▸ What to do
Your response should consist of the entire listing, transcribed exactly, with every image left out.

________

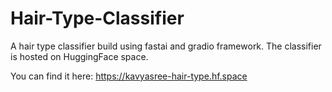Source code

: # Hair-Type-Classifier
A hair type classifier build using fastai and gradio framework. The classifier is hosted on HuggingFace space.

You can find it here: https://kavyasree-hair-type.hf.space




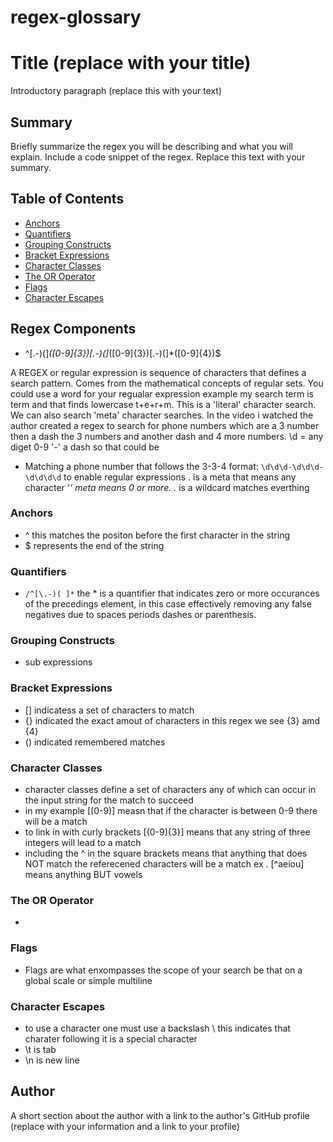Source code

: # regex-glossary

# Title (replace with your title)

Introductory paragraph (replace this with your text)

## Summary

Briefly summarize the regex you will be describing and what you will explain. Include a code snippet of the regex. Replace this text with your summary.

## Table of Contents

- [Anchors](#anchors)
- [Quantifiers](#quantifiers)
- [Grouping Constructs](#grouping-constructs)
- [Bracket Expressions](#bracket-expressions)
- [Character Classes](#character-classes)
- [The OR Operator](#the-or-operator)
- [Flags](#flags)
- [Character Escapes](#character-escapes)

## Regex Components

- ^[\.\-\)\(]*([0-9]{3})[\.\-\)\(]*([0-9]{3})[\.\-\)\(]*([0-9]{4})$

A REGEX or regular expression is sequence of characters that defines a search pattern. Comes from the mathematical concepts of regular sets. You could use a word for your regualar expression example my search term is term and that finds lowercase t+e+r+m. This is a 'literal' character search. We can also search 'meta' character searches. In the video i watched the author created a regex to search for phone numbers which are a 3 number then a dash the 3 numbers and another dash and 4 more numbers.
\d = any diget 0-9
'-' a dash
so that could be 
* Matching a phone number that follows the 3-3-4 format: `\d\d\d-\d\d\d-\d\d\d\d`
to enable regular expressions 
. is a meta that means any character
'*' meta means 0 or more.
.* is a wildcard matches everthing
### Anchors
- ^ this matches the positon  before the first character in the string
- $ represents the end of the string
### Quantifiers
- ` /^[\.-)( ]* ` the * is a quantifier that indicates zero or more occurances of the precedings element, in this case effectively removing any false negatives due to spaces periods dashes or parenthesis.

### Grouping Constructs
- sub expressions 

### Bracket Expressions
- [] indicatess a set of characters to match 
- {} indicated the exact amout of characters in this regex we see {3} amd {4}
- () indicated remembered matches

### Character Classes
- character classes define a set of characters any of which can occur in the input string for the match to succeed
- in my example [(0-9)] measn that if the character is between 0-9 there will be a match
- to link in with curly brackets [(0-9){3}] means that any string of three integers will lead to a match
- including the ^ in the square brackets means that anything that does NOT match the referecened characters will be a match ex . [^aeiou] means anything BUT vowels

### The OR Operator
- 
### Flags
- Flags are what enxompasses the scope of your search be that on a global scale or simple multiline
### Character Escapes
- to use a character one must use a backslash \ this indicates that charater following it is a special character
- \t is tab
- \n is new line
## Author

A short section about the author with a link to the author's GitHub profile (replace with your information and a link to your profile)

________

▸ Answer space
Source code

: # Hair-Type-Classifier
A hair type classifier build using fastai and gradio framework. The classifier is hosted on HuggingFace space.

You can find it here: https://kavyasree-hair-type.hf.space




Source code

: # regex-glossary

# Title (replace with your title)

Introductory paragraph (replace this with your text)

## Summary

Briefly summarize the regex you will be describing and what you will explain. Include a code snippet of the regex. Replace this text with your summary.

## Table of Contents

- [Anchors](#anchors)
- [Quantifiers](#quantifiers)
- [Grouping Constructs](#grouping-constructs)
- [Bracket Expressions](#bracket-expressions)
- [Character Classes](#character-classes)
- [The OR Operator](#the-or-operator)
- [Flags](#flags)
- [Character Escapes](#character-escapes)

## Regex Components

- ^[\.\-\)\(]*([0-9]{3})[\.\-\)\(]*([0-9]{3})[\.\-\)\(]*([0-9]{4})$

A REGEX or regular expression is sequence of characters that defines a search pattern. Comes from the mathematical concepts of regular sets. You could use a word for your regualar expression example my search term is term and that finds lowercase t+e+r+m. This is a 'literal' character search. We can also search 'meta' character searches. In the video i watched the author created a regex to search for phone numbers which are a 3 number then a dash the 3 numbers and another dash and 4 more numbers.
\d = any diget 0-9
'-' a dash
so that could be 
* Matching a phone number that follows the 3-3-4 format: `\d\d\d-\d\d\d-\d\d\d\d`
to enable regular expressions 
. is a meta that means any character
'*' meta means 0 or more.
.* is a wildcard matches everthing
### Anchors
- ^ this matches the positon  before the first character in the string
- $ represents the end of the string
### Quantifiers
- ` /^[\.-)( ]* ` the * is a quantifier that indicates zero or more occurances of the precedings element, in this case effectively removing any false negatives due to spaces periods dashes or parenthesis.

### Grouping Constructs
- sub expressions 

### Bracket Expressions
- [] indicatess a set of characters to match 
- {} indicated the exact amout of characters in this regex we see {3} amd {4}
- () indicated remembered matches

### Character Classes
- character classes define a set of characters any of which can occur in the input string for the match to succeed
- in my example [(0-9)] measn that if the character is between 0-9 there will be a match
- to link in with curly brackets [(0-9){3}] means that any string of three integers will lead to a match
- including the ^ in the square brackets means that anything that does NOT match the referecened characters will be a match ex . [^aeiou] means anything BUT vowels

### The OR Operator
- 
### Flags
- Flags are what enxompasses the scope of your search be that on a global scale or simple multiline
### Character Escapes
- to use a character one must use a backslash \ this indicates that charater following it is a special character
- \t is tab
- \n is new line
## Author

A short section about the author with a link to the author's GitHub profile (replace with your information and a link to your profile)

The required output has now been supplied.